Stress test the model

Code

plot_sim <- function(out, main_title = "") {
  # Reshape from wide to long for ggplot
  plot_data <- out |>
    select(time, IH, IC, I_total) |>
    pivot_longer(
      cols = -time,
      names_to = "compartment",
      values_to = "count"
    ) |>
    # Lock the factor levels so the legend stays in a logical order
    mutate(
      compartment = factor(compartment, levels = c("IH", "IC", "I_total"))
    )
  
  ggplot(plot_data, aes(x = time, y = count, color = compartment, linetype = compartment)) +
    geom_line(linewidth = 1) +
    # Match your original line types: solid for specific, dashed for total
    scale_linetype_manual(values = c("IH" = "solid", "IC" = "solid", "I_total" = "dashed")) +
    labs(
      title = main_title,
      x = "Time",
      y = "Number infectious",
      color = NULL,
      linetype = NULL
    ) +
    theme_minimal() +
    theme(
      legend.position = "top",
      legend.justification = "right"
    )
}

If the stopping condition works

Code

# 1. Run a fast-burning simulation
# High R0 ensures the outbreak peaks and dies out quickly
test_sim <- run_one_sim(
  a = 10, b = 2, c = 1, rho = 0.1,
  IC0 = 2,
  R0_C = 8, 
  infectious_period_H = 5,
  infectious_period_C = 5,
  max_time = 365,
  stop_threshold = 1,
  use_root_stop = TRUE,
  return_trajectory = TRUE
)

# 2. Extract the data
traj <- test_sim$trajectory
summary_data <- test_sim$summary

plot_sim(traj)

`rho = 0`

Outbreak in community won’t affect hospital

Code

sim1 <- run_one_sim(
  a = 100, b = 2, c = 1.5, rho = 0,
  IH0 = 0, IC0 = 2
)

plot_sim(sim1$trajectory, "rho = 0")

`rho = 0.001`

Code

sim2 <- run_one_sim(
  a = 100, b = 2, c = 1.5, rho = 0.001,
  IH0 = 0, IC0 = 2
)

plot_sim(sim2$trajectory, "rho = 0.001")

Sensitivity analysis

The model is run with a hospital population of \(N_H = 5000\) and a community basic reproduction number for measles of \(R_{0C} = 18\). The infectious period is set to 7 days (\(\gamma_C = \frac{1}{7}\)), resulting in a community transmission rate of \(\beta_C = R_{0C} \cdot \gamma_C = \frac{18}{7}\). We assume the infectious period for hospital-acquired cases is equal to that of community-acquired cases (\(\gamma_H = \gamma_C\)). The initial susceptible fraction in the community is \(s_{C0} = 0.05\), corresponding to 95% measles vaccination coverage. The model simulation stops (the outbreak ends) when \(I_H + I_C \leq 1\).
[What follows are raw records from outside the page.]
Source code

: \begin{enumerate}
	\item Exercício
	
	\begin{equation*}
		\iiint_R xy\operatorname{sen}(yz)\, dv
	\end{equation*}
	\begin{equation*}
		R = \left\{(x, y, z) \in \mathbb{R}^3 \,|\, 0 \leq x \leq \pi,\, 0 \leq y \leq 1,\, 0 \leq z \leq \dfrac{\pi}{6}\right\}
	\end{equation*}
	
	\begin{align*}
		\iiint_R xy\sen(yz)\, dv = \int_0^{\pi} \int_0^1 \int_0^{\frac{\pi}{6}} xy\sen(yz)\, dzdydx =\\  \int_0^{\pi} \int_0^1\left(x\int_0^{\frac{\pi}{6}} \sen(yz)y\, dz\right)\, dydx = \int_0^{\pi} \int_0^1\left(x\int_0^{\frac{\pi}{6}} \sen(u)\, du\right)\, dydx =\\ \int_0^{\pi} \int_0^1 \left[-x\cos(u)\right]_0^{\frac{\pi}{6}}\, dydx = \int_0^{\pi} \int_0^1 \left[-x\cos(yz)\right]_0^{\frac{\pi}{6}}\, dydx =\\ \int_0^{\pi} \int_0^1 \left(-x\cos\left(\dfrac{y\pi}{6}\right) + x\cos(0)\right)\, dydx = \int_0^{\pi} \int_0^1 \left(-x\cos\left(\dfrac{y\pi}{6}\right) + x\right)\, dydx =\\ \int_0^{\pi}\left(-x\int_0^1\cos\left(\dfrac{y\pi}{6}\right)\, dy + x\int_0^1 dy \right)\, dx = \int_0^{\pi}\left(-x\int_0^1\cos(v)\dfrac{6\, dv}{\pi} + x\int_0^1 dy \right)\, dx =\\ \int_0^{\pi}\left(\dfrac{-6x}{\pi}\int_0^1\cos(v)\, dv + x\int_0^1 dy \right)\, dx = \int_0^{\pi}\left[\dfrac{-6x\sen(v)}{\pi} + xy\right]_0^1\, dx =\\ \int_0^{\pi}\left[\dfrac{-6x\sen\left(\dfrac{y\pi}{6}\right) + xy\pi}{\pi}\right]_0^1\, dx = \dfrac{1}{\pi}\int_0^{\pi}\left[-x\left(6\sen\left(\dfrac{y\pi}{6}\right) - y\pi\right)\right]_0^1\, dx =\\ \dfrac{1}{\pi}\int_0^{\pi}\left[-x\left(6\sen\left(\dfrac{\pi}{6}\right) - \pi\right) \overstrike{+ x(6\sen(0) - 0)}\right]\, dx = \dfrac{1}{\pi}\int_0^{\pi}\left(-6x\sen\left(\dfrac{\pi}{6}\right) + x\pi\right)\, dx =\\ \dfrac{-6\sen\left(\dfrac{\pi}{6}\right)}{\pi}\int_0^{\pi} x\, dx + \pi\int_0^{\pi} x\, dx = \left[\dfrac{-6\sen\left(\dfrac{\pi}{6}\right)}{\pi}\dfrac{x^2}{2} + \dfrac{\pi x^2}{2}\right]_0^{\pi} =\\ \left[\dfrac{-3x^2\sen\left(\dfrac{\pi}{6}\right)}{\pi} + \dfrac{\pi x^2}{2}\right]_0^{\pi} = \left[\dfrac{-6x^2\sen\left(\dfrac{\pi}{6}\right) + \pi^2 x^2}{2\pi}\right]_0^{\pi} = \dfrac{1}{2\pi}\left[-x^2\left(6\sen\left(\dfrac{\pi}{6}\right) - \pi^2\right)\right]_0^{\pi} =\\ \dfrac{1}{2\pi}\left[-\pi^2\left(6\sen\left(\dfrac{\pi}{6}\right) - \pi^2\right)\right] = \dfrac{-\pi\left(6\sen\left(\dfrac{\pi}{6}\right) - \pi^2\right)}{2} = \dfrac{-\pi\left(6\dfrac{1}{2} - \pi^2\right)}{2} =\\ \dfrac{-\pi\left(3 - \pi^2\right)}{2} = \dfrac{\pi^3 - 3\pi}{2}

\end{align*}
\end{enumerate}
Sensitivity analysis is conducted across a parameter grid of:

\(a\) from 100-150 (community size \(N_C\) from 500,000-750,000)
\(b\) from 1-10 (\(\beta_H\) is 1-10 times \(\beta_C\))
\(c\) from 1-10 (susceptibility fraction in the hospital from 0.05-0.5)
\(rho\) from 0.001-0.01

Code

# grid <- expand_grid(
#   a = seq(100, 150, 10),
#   b = 1:10,
#   c = 1:10,
#   rho = seq(0.001, 0.01, 0.001)
# )
# 
# # Run the simulations
# results <- grid |>
#   mutate(
#     outbreak_size = pmap_dbl(
#       list(a = a, b = b, c = c, rho = rho), 
#       get_outbreak_size
#     )
#   )
# saveRDS(results, "data/sens.rds")
results <- readRDS("data/sens.rds")

# Assuming 'results' is your raw grid output
plot_data <- results |>
  filter(!is.na(outbreak_size)) |>
  mutate(
    a_label = a,
    rho_label = rho
  )

# 1. Remove factor() from x and y
# 2. Swap geom_tile for geom_raster
ggplot(plot_data, aes(x = b, y = c, fill = outbreak_size)) +
  geom_raster() + 
  # Use a perceptually uniform colour scale (viridis/magma) for better contrast
  scale_fill_viridis_c(option = "viridis", na.value = "transparent") + 
  facet_grid(rho_label ~ a_label) +
  labs(
    x = "Relative hospital transmission (b)",
    y = "Relative hospital susceptible fraction (c)",
    fill = "Total cases"
  ) +
  theme_minimal() +
  theme(
    panel.grid = element_blank(),
    strip.text = element_text(face = "bold", size = 10),
    # Angle x-axis text slightly if you still have overlapping numbers
    axis.text.x = element_text(angle = 90, hjust = 1) 
  )

Parameter importance

Use partial rank correlation coefficient (PRCC):

Code

library(sensitivity)

# 1. Isolate inputs and outputs from your successful runs
model_data <- results |>
  filter(!is.na(outbreak_size))

params <- model_data |> select(a, b, c, rho)
output <- model_data$outbreak_size

# 2. Calculate Partial Rank Correlation Coefficients
# rank = TRUE converts the raw values to ranks before calculating correlations
prcc_res <- pcc(X = params, y = output, rank = TRUE)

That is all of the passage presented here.